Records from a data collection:
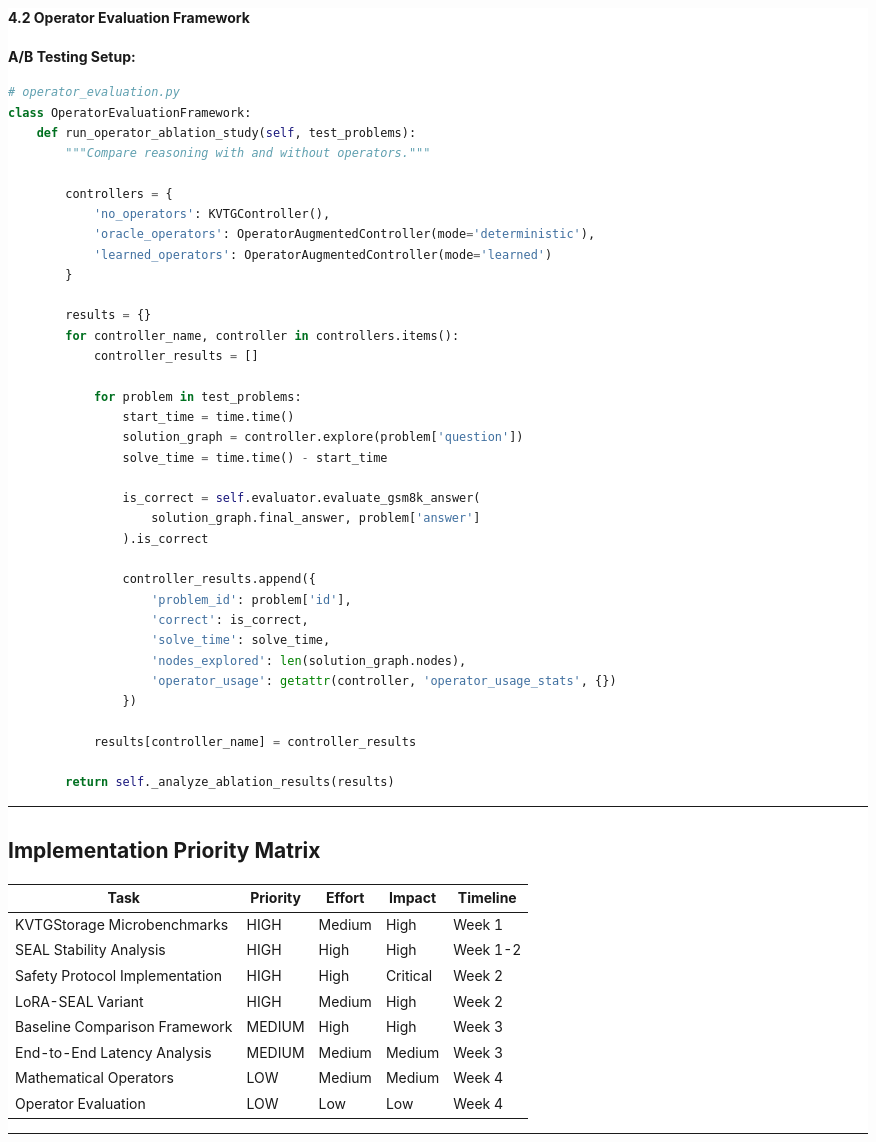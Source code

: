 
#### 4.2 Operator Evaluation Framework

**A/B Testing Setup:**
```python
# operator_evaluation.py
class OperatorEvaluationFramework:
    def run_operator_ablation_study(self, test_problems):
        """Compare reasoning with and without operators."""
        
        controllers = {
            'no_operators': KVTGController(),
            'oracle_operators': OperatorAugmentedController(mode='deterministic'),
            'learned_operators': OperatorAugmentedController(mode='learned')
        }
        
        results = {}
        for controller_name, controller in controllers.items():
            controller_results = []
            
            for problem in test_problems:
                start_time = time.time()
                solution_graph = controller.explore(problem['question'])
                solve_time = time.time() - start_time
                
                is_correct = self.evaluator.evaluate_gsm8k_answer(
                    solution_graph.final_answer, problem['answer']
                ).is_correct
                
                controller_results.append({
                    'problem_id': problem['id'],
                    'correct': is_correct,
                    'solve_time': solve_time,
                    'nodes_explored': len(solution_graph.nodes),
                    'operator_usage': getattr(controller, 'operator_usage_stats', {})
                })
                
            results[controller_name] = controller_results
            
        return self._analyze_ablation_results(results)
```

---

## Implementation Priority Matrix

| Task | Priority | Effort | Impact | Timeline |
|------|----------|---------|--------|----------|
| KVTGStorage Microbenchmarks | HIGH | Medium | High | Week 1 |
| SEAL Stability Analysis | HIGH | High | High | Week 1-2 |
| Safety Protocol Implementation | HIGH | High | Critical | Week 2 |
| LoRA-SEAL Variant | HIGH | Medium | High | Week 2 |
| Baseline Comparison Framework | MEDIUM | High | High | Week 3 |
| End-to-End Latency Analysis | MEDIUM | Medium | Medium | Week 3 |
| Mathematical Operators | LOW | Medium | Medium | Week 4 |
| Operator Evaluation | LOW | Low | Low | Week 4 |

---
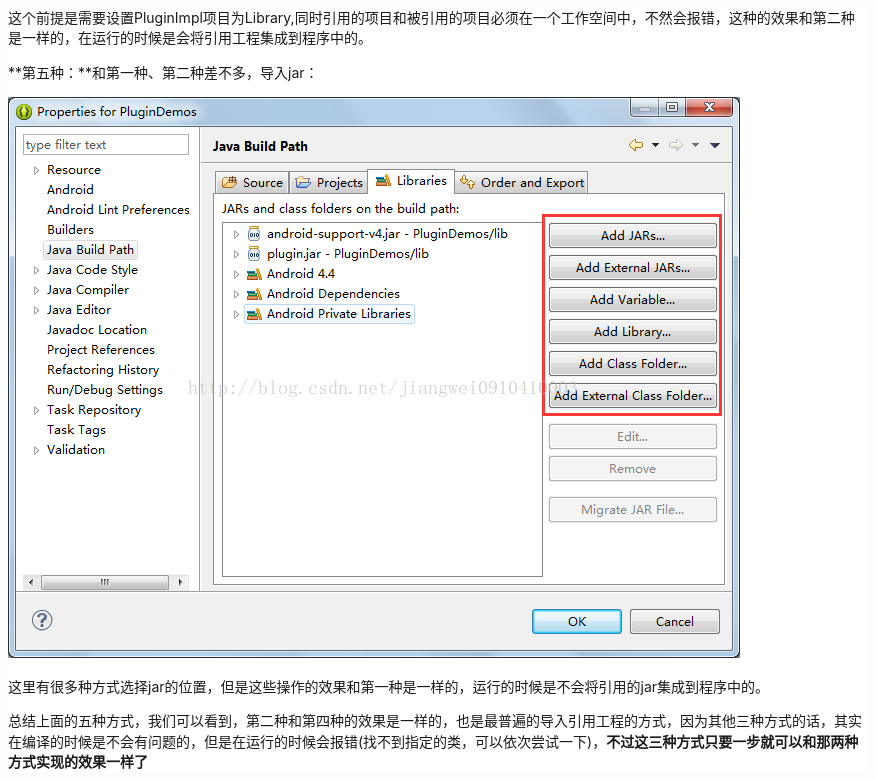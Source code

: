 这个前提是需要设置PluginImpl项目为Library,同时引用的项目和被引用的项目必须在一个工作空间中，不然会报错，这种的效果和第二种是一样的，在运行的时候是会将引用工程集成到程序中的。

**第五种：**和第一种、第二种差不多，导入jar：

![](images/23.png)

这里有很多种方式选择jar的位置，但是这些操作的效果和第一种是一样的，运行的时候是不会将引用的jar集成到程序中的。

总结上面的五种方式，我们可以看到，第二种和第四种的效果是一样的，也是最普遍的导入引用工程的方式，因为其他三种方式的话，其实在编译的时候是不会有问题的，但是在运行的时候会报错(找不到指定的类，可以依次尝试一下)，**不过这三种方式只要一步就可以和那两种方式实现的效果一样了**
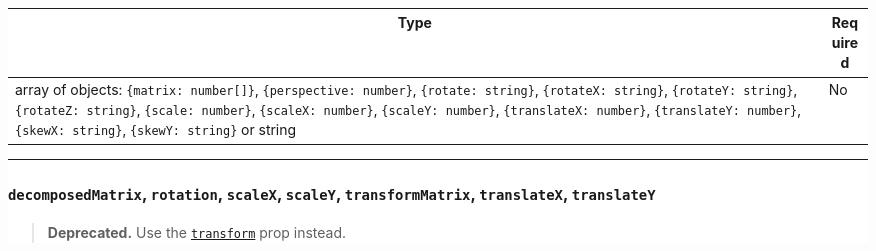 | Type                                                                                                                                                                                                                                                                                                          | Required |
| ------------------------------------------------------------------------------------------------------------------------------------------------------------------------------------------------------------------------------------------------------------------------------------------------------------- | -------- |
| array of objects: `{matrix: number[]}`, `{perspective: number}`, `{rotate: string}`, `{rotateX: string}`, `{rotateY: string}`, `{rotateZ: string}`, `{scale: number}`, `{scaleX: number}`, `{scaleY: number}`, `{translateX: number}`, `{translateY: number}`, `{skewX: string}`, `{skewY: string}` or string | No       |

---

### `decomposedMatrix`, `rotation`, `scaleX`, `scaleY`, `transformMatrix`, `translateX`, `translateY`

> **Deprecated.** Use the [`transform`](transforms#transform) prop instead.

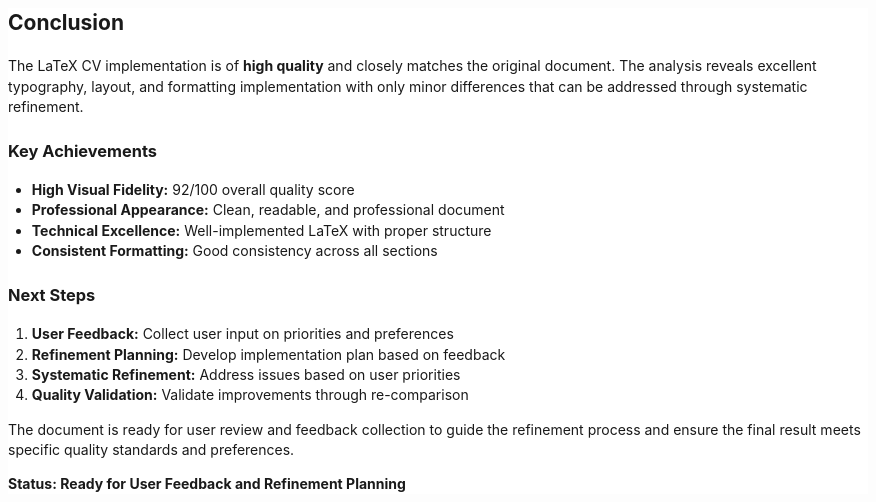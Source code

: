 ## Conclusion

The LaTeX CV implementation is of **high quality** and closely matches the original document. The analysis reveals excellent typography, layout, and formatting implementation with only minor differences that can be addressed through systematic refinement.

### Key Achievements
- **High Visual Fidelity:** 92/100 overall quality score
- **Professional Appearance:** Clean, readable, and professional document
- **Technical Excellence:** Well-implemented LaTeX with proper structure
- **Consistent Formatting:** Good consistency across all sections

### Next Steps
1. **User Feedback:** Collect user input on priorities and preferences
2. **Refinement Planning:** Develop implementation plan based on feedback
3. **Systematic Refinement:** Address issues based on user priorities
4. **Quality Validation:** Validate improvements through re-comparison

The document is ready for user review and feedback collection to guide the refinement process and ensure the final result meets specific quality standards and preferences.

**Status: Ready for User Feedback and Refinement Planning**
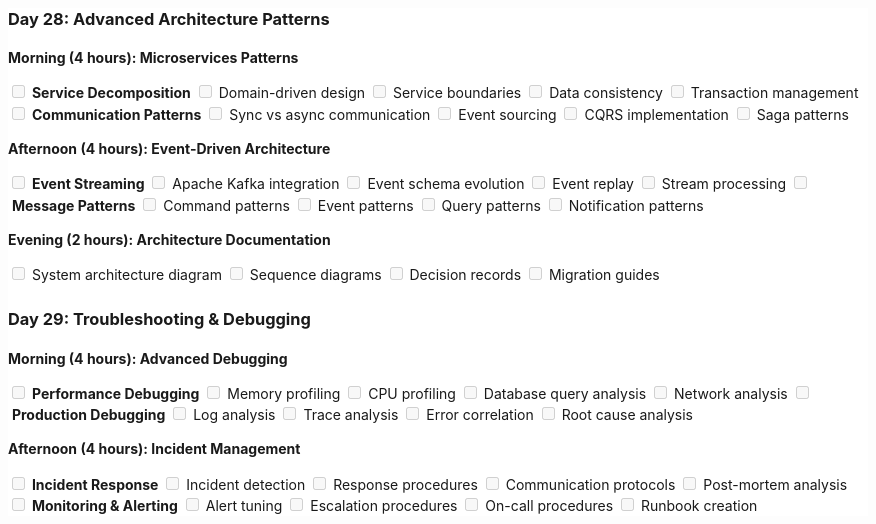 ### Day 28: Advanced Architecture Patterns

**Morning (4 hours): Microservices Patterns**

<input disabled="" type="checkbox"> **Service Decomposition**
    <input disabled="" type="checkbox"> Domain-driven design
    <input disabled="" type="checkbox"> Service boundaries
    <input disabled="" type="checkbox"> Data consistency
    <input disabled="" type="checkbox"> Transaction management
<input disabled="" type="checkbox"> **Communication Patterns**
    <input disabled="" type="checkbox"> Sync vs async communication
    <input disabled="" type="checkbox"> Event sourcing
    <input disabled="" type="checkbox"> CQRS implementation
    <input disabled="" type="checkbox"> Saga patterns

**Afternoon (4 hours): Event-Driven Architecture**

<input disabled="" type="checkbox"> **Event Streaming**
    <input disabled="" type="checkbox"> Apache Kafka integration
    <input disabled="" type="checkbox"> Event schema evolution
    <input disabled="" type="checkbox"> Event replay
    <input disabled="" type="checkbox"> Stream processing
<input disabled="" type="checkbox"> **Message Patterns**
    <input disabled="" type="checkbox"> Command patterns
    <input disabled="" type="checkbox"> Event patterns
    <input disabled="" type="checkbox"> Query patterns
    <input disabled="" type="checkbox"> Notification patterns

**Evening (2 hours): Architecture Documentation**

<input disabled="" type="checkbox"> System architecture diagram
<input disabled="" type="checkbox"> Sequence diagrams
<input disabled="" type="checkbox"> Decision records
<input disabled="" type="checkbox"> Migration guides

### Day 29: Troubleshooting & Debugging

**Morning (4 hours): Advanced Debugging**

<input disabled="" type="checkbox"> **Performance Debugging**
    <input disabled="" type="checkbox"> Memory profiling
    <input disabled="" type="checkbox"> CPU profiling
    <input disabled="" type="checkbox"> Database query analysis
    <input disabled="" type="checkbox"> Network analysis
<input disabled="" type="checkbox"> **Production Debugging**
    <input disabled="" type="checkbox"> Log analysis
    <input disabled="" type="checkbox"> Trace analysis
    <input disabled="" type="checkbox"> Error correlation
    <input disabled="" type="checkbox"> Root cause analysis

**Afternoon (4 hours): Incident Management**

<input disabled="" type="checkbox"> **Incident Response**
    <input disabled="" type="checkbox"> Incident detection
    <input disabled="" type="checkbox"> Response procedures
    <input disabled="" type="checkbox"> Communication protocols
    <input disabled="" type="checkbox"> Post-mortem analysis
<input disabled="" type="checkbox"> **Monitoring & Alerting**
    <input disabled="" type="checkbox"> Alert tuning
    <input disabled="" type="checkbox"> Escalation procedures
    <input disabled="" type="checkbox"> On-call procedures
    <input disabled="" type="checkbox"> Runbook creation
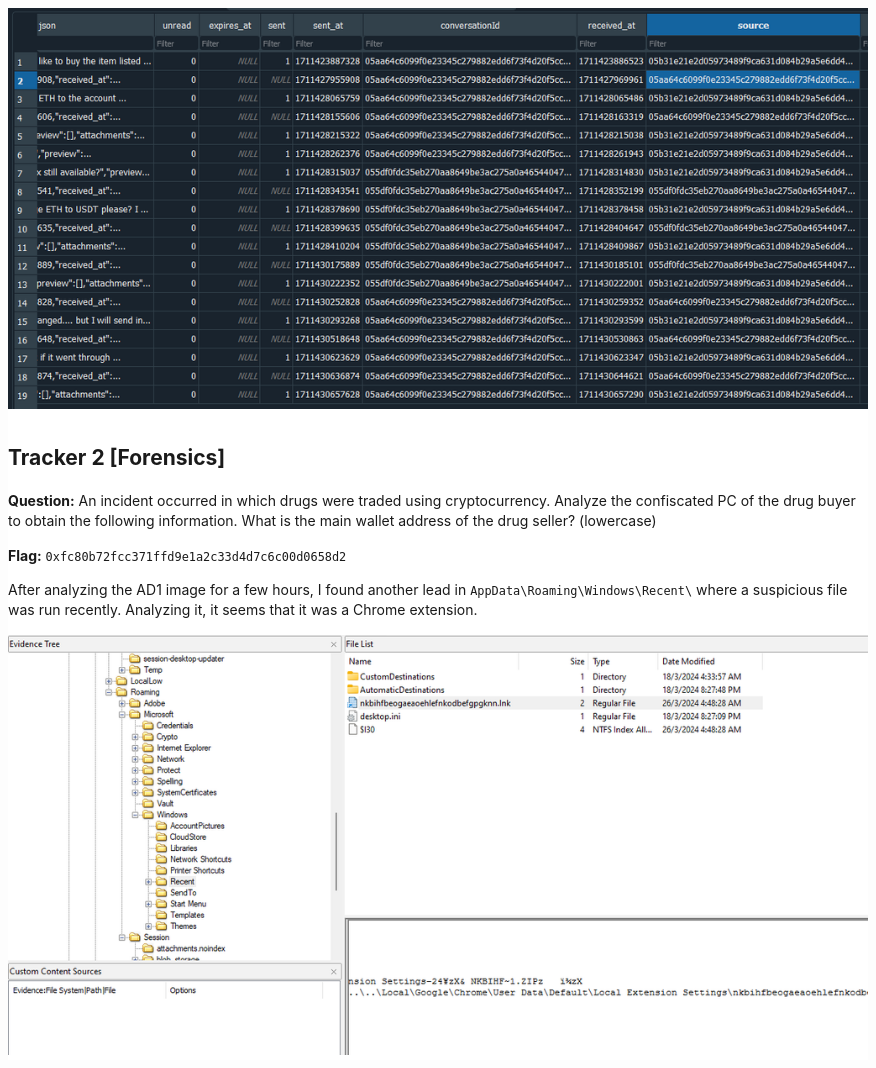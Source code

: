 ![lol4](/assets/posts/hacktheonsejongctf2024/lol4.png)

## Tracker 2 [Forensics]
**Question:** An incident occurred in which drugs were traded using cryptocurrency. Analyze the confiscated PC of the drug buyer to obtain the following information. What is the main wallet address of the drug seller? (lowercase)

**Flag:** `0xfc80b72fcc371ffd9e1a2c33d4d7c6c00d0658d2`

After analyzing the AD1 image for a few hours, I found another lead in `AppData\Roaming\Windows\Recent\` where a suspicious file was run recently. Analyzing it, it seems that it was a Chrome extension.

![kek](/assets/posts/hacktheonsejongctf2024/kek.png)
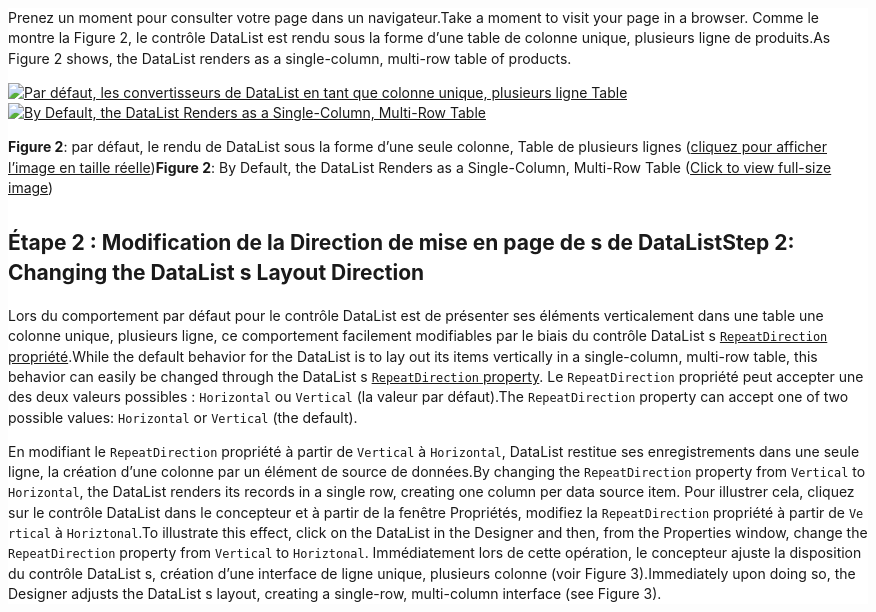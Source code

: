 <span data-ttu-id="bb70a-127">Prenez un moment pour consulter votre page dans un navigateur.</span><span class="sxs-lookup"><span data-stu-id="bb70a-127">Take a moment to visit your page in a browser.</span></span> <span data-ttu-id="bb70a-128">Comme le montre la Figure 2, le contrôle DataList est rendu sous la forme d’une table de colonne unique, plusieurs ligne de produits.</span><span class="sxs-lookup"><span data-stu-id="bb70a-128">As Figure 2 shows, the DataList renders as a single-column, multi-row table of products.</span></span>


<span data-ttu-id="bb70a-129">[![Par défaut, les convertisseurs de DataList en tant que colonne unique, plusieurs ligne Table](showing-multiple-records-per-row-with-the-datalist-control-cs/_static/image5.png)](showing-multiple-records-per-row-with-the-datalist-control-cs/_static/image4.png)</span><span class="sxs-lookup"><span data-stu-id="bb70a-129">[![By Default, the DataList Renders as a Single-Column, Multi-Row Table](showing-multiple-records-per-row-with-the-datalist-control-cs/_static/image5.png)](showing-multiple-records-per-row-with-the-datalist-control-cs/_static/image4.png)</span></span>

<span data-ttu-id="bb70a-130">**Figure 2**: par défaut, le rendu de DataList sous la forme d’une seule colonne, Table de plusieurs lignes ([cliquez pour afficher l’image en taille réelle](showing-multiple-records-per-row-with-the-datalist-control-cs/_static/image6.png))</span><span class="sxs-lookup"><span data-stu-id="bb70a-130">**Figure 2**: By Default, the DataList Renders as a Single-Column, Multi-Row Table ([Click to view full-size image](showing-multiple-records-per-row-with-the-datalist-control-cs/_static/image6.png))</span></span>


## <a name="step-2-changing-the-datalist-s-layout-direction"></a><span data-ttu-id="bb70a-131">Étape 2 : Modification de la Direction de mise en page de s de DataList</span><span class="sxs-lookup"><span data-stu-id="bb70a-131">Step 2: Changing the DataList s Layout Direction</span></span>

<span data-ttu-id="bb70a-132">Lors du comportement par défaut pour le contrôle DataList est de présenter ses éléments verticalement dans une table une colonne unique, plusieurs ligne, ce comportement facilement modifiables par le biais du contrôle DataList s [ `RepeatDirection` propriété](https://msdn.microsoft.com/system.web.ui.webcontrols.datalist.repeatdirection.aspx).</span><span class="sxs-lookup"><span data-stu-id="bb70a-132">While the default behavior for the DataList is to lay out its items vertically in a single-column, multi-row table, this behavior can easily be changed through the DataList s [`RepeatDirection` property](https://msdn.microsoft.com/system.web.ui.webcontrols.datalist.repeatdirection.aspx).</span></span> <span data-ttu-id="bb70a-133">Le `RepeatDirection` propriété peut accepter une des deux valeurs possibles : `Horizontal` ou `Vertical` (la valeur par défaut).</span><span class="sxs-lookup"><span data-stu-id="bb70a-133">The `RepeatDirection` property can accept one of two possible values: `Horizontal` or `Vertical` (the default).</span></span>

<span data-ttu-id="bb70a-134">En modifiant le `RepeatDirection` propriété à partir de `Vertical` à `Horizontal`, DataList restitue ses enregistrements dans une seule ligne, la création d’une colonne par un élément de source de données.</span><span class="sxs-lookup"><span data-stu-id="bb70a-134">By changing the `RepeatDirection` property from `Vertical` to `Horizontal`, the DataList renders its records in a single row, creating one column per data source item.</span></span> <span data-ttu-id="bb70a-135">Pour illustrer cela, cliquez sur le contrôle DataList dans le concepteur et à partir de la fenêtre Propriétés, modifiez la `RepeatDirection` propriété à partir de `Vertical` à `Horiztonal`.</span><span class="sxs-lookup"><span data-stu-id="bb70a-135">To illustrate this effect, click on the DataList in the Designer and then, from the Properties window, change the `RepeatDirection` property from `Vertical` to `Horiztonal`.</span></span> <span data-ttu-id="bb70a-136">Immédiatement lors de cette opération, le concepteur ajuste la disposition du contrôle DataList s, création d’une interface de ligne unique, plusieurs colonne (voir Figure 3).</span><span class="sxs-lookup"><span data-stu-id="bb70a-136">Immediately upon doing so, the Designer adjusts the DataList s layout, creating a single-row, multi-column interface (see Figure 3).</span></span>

What the exercise asks: Starting with the line above that holds "这里有很多种方式选择jar的" and stopping with the line that holds "总结上面的五种方式，我们可以", reproduce each line exactly, omitting all other lines.

Solution for this problem:
这里有很多种方式选择jar的位置，但是这些操作的效果和第一种是一样的，运行的时候是不会将引用的jar集成到程序中的。

总结上面的五种方式，我们可以看到，第二种和第四种的效果是一样的，也是最普遍的导入引用工程的方式，因为其他三种方式的话，其实在编译的时候是不会有问题的，但是在运行的时候会报错(找不到指定的类，可以依次尝试一下)，**不过这三种方式只要一步就可以和那两种方式实现的效果一样了**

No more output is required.